Di samping itu dikutip dari landx.id menurut Yuswo Hady selaku pakar pemasaran mengatakan bahwasannya dalam riset yang dikeluarkan AC Nielsen, sejak 2015 pangsa pasar industri cemilan kemasan cenderung menurun. Ada 55 item cemilan kemasan yang mengalami penurunan seperti makanan ringan /cemilan, mie instan, kopi kemasan, minuman, biskuit, air minum kemasan, dan obat-obatan. Semuanya masuk dalam kategori manufacturing atau package food. Inilah yang disebut sebagai pergeseran pola konsumsi dari yang awalnya didominasi oleh makanan dan minuman (goods based consumption), menjadi industri hiburan dan leisure (experience-based consumption). Begitu pun juga dengan data Nielsen juga menunjukkan penjualan barang konsumsi Januari-September 2017 tumbuh lambat dengan hanya 2,7 persen dibandingkan dengan tahun sebelumnya yang tumbuh 7,7 persen. Kedua angka tersebut masih di bawah rata-rata pertumbuhan tahunan penjualan FMCG 11 persen selama 10 tahun terakhir.

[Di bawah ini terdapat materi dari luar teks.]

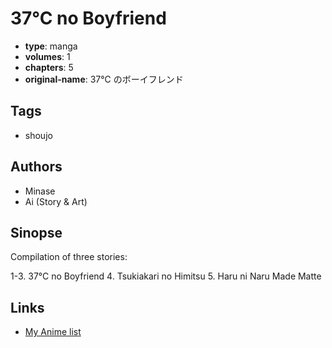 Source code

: # 37°C no Boyfriend

-   **type**: manga
-   **volumes**: 1
-   **chapters**: 5
-   **original-name**: 37℃ のボーイフレンド

## Tags

-   shoujo

## Authors

-   Minase
-   Ai (Story & Art)

## Sinopse

Compilation of three stories:

1-3. 37°C no Boyfriend 4. Tsukiakari no Himitsu 5. Haru ni Naru Made Matte

## Links

-   [My Anime list](https://myanimelist.net/manga/11133/37%C2%B0C_no_Boyfriend)
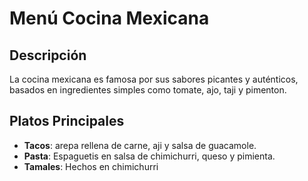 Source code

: # Menú Cocina Mexicana

## Descripción
La cocina mexicana es famosa por sus sabores picantes y auténticos, basados en ingredientes simples como tomate, ajo, taji y pimenton.

## Platos Principales
- **Tacos**: arepa rellena de carne, aji y salsa de guacamole.
- **Pasta**: Espaguetis en salsa de chimichurri, queso y pimienta.
- **Tamales**: Hechos en chimichurri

Adanya shrinkflation ini memberi keuntungan kepada konsumen, produk tetap terjangkau meskipun terjadi penyusutan yang tidak terlalu signifikan. Sedangkan untuk perusahaan dengan melakukan penyusutan kuantitas ini dapat mempertahankan atau meningkatkan keuntungan dari hasil penjualan produk. Tetapi ada juga kerugian dari shrinkflation sendiri, yaitu potensi akan menimbulkan hilangnya kepercayaan konsumen, apalagi jika ada perubahan pada bahan bakunya. Konsumen akan merasa tidak adil dengan hal tersebut. Selain itu, persaingan antara perusahaan satu dengan yang lain tidak akan sehat dikarenakan adanya penyusutan kuantitas produk.